The following data needs to be repeated exactly, with all images excluded.

[[ Records to process open ]]

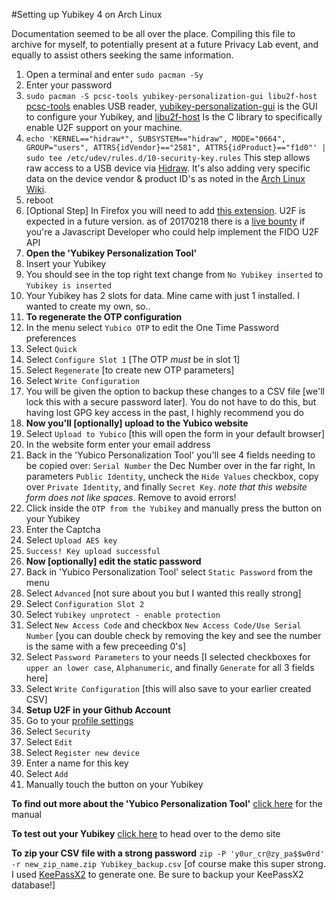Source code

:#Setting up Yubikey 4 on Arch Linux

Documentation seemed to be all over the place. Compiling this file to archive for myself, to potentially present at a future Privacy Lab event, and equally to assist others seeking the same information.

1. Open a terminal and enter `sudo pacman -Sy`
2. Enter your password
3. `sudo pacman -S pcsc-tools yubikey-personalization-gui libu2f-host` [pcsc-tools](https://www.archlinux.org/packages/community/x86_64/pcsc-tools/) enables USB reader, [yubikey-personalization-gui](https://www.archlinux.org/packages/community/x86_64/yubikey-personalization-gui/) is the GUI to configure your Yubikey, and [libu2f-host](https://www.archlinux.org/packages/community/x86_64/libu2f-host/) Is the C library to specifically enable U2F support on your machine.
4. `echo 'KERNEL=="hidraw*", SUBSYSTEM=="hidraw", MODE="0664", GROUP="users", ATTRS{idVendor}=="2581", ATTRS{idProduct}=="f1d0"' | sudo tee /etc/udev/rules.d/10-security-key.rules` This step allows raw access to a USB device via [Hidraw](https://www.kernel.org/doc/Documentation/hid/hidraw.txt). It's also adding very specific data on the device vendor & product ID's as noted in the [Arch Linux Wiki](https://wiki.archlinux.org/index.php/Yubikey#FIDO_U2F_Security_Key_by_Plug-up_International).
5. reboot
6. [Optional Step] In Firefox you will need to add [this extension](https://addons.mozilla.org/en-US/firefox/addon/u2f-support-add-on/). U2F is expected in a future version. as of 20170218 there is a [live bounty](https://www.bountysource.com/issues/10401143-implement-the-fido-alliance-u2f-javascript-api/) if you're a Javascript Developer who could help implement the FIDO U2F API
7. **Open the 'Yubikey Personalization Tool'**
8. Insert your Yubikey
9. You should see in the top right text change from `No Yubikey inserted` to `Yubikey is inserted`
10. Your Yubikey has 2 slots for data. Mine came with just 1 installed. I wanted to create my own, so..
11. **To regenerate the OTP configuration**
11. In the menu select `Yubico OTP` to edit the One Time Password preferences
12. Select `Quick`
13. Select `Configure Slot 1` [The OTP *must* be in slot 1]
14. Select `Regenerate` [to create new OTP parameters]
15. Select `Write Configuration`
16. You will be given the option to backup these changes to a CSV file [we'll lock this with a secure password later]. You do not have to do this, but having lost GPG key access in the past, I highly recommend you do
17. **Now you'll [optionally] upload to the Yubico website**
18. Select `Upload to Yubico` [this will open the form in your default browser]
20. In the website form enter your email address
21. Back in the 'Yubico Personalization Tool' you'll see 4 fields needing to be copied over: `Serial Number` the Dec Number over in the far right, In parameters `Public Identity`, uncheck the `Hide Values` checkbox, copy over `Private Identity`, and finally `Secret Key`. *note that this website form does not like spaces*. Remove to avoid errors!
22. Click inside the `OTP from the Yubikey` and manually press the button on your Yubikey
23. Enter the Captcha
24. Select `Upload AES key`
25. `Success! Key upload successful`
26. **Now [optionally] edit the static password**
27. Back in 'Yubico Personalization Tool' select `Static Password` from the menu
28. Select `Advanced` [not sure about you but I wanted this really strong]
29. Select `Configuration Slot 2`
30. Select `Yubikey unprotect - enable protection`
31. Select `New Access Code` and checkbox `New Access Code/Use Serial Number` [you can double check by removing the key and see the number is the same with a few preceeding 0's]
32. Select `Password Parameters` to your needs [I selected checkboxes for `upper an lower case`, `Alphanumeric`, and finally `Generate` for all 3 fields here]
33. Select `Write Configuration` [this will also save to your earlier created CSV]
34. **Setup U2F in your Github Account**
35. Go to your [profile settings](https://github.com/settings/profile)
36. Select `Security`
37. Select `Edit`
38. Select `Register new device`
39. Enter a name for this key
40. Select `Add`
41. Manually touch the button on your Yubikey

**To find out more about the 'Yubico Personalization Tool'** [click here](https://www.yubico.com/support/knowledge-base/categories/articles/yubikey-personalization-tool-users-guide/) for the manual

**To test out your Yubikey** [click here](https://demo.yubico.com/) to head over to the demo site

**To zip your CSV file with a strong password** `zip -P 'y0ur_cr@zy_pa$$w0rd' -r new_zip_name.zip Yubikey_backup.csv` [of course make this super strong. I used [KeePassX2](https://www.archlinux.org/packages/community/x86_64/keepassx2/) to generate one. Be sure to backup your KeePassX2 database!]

[[ Records to process closed ]]

▸ **Solution**
Source code

:#Setting up Yubikey 4 on Arch Linux

Documentation seemed to be all over the place. Compiling this file to archive for myself, to potentially present at a future Privacy Lab event, and equally to assist others seeking the same information.

1. Open a terminal and enter `sudo pacman -Sy`
2. Enter your password
3. `sudo pacman -S pcsc-tools yubikey-personalization-gui libu2f-host` [pcsc-tools](https://www.archlinux.org/packages/community/x86_64/pcsc-tools/) enables USB reader, [yubikey-personalization-gui](https://www.archlinux.org/packages/community/x86_64/yubikey-personalization-gui/) is the GUI to configure your Yubikey, and [libu2f-host](https://www.archlinux.org/packages/community/x86_64/libu2f-host/) Is the C library to specifically enable U2F support on your machine.
4. `echo 'KERNEL=="hidraw*", SUBSYSTEM=="hidraw", MODE="0664", GROUP="users", ATTRS{idVendor}=="2581", ATTRS{idProduct}=="f1d0"' | sudo tee /etc/udev/rules.d/10-security-key.rules` This step allows raw access to a USB device via [Hidraw](https://www.kernel.org/doc/Documentation/hid/hidraw.txt). It's also adding very specific data on the device vendor & product ID's as noted in the [Arch Linux Wiki](https://wiki.archlinux.org/index.php/Yubikey#FIDO_U2F_Security_Key_by_Plug-up_International).
5. reboot
6. [Optional Step] In Firefox you will need to add [this extension](https://addons.mozilla.org/en-US/firefox/addon/u2f-support-add-on/). U2F is expected in a future version. as of 20170218 there is a [live bounty](https://www.bountysource.com/issues/10401143-implement-the-fido-alliance-u2f-javascript-api/) if you're a Javascript Developer who could help implement the FIDO U2F API
7. **Open the 'Yubikey Personalization Tool'**
8. Insert your Yubikey
9. You should see in the top right text change from `No Yubikey inserted` to `Yubikey is inserted`
10. Your Yubikey has 2 slots for data. Mine came with just 1 installed. I wanted to create my own, so..
11. **To regenerate the OTP configuration**
11. In the menu select `Yubico OTP` to edit the One Time Password preferences
12. Select `Quick`
13. Select `Configure Slot 1` [The OTP *must* be in slot 1]
14. Select `Regenerate` [to create new OTP parameters]
15. Select `Write Configuration`
16. You will be given the option to backup these changes to a CSV file [we'll lock this with a secure password later]. You do not have to do this, but having lost GPG key access in the past, I highly recommend you do
17. **Now you'll [optionally] upload to the Yubico website**
18. Select `Upload to Yubico` [this will open the form in your default browser]
20. In the website form enter your email address
21. Back in the 'Yubico Personalization Tool' you'll see 4 fields needing to be copied over: `Serial Number` the Dec Number over in the far right, In parameters `Public Identity`, uncheck the `Hide Values` checkbox, copy over `Private Identity`, and finally `Secret Key`. *note that this website form does not like spaces*. Remove to avoid errors!
22. Click inside the `OTP from the Yubikey` and manually press the button on your Yubikey
23. Enter the Captcha
24. Select `Upload AES key`
25. `Success! Key upload successful`
26. **Now [optionally] edit the static password**
27. Back in 'Yubico Personalization Tool' select `Static Password` from the menu
28. Select `Advanced` [not sure about you but I wanted this really strong]
29. Select `Configuration Slot 2`
30. Select `Yubikey unprotect - enable protection`
31. Select `New Access Code` and checkbox `New Access Code/Use Serial Number` [you can double check by removing the key and see the number is the same with a few preceeding 0's]
32. Select `Password Parameters` to your needs [I selected checkboxes for `upper an lower case`, `Alphanumeric`, and finally `Generate` for all 3 fields here]
33. Select `Write Configuration` [this will also save to your earlier created CSV]
34. **Setup U2F in your Github Account**
35. Go to your [profile settings](https://github.com/settings/profile)
36. Select `Security`
37. Select `Edit`
38. Select `Register new device`
39. Enter a name for this key
40. Select `Add`
41. Manually touch the button on your Yubikey

**To find out more about the 'Yubico Personalization Tool'** [click here](https://www.yubico.com/support/knowledge-base/categories/articles/yubikey-personalization-tool-users-guide/) for the manual

**To test out your Yubikey** [click here](https://demo.yubico.com/) to head over to the demo site

**To zip your CSV file with a strong password** `zip -P 'y0ur_cr@zy_pa$$w0rd' -r new_zip_name.zip Yubikey_backup.csv` [of course make this super strong. I used [KeePassX2](https://www.archlinux.org/packages/community/x86_64/keepassx2/) to generate one. Be sure to backup your KeePassX2 database!]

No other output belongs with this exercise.